One of the things you must do while you visit Prague is to go to at the very least one of their famous cafes. It gives you a real feeling what life and service was like in the late 1800's. We were there for only three days and managed to get to three of them! Since we are a bit older and don't really care to go out in the evenings (especially when our hotel is a bit out of the way), we stopped for a glass of wine and dessert in the mid-afternoons.
Probably our favorite cafe was in the elegant Hotel de Pariz. There we enjoyed a piece of their Paris Cake, baked from a 100 year-old recipe. It's on a chocolate base with a chocolate mousse filling with a slice of peach, and covered by a marzipan coating. The Art Deco design of the light fixtures, the tables, and so on is welcoming and comfortable.

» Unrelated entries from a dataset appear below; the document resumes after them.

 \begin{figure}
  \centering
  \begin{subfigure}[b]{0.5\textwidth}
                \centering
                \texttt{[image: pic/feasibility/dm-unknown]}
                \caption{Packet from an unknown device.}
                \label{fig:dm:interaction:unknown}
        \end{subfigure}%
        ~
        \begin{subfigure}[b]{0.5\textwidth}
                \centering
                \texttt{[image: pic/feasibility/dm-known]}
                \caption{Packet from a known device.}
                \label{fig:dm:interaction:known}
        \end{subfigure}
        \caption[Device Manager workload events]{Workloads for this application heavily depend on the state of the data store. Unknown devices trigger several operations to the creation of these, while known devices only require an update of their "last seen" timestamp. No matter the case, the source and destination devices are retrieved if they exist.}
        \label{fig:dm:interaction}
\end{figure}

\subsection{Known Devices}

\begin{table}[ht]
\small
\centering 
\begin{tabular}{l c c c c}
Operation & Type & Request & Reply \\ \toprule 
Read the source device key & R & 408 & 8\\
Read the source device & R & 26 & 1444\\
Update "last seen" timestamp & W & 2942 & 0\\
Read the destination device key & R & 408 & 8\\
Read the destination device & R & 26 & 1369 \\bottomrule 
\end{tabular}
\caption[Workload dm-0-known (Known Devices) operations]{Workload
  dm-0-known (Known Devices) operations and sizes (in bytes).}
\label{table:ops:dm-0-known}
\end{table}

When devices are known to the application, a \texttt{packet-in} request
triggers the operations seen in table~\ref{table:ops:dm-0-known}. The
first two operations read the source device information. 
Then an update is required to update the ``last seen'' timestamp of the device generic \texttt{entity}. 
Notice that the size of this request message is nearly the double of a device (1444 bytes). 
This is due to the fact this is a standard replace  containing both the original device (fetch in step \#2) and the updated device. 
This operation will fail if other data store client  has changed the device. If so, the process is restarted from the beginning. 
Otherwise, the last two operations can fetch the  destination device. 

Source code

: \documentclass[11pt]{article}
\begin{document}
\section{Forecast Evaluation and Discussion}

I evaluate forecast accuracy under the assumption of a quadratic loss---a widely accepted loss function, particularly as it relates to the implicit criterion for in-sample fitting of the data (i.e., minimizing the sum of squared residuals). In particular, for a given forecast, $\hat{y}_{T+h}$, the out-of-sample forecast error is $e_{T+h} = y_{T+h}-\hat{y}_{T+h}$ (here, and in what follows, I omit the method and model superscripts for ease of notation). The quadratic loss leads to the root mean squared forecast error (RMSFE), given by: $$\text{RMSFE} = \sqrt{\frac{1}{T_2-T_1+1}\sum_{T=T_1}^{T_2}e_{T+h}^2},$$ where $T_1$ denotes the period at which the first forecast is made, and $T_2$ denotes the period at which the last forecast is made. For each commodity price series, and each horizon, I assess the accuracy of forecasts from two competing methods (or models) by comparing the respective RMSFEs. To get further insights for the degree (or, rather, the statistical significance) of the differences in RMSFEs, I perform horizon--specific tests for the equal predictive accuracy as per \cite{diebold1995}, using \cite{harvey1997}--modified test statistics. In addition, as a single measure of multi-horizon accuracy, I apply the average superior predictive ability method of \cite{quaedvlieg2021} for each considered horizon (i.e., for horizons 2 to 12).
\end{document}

We also enjoyed dessert and wine in the Art Deco and Art Nouveau cafe at the Obecni Dum (the Municipal Building - a concert hall). The stunning glass and brass light fixtures illuminate the hall with its casual marble-topped tables. Service is old-fashioned and gracious.
We were also looking for some music in this very musical city and found one cafe that offered late afternoon piano music. The Slavia Cafe is a bit out of the center, on the river, and offers piano music from about 5 PM. The pianist was terrific, although I don't know how he plays with all the noise and smoking (The Czech Republic is one of the few countries to still allow smoking in restaurants and cafes). He could tell we were really there for him and came up to us during his break to shake our hands.
If you haven't been to one of the Prague cafes, you haven't been to Prague!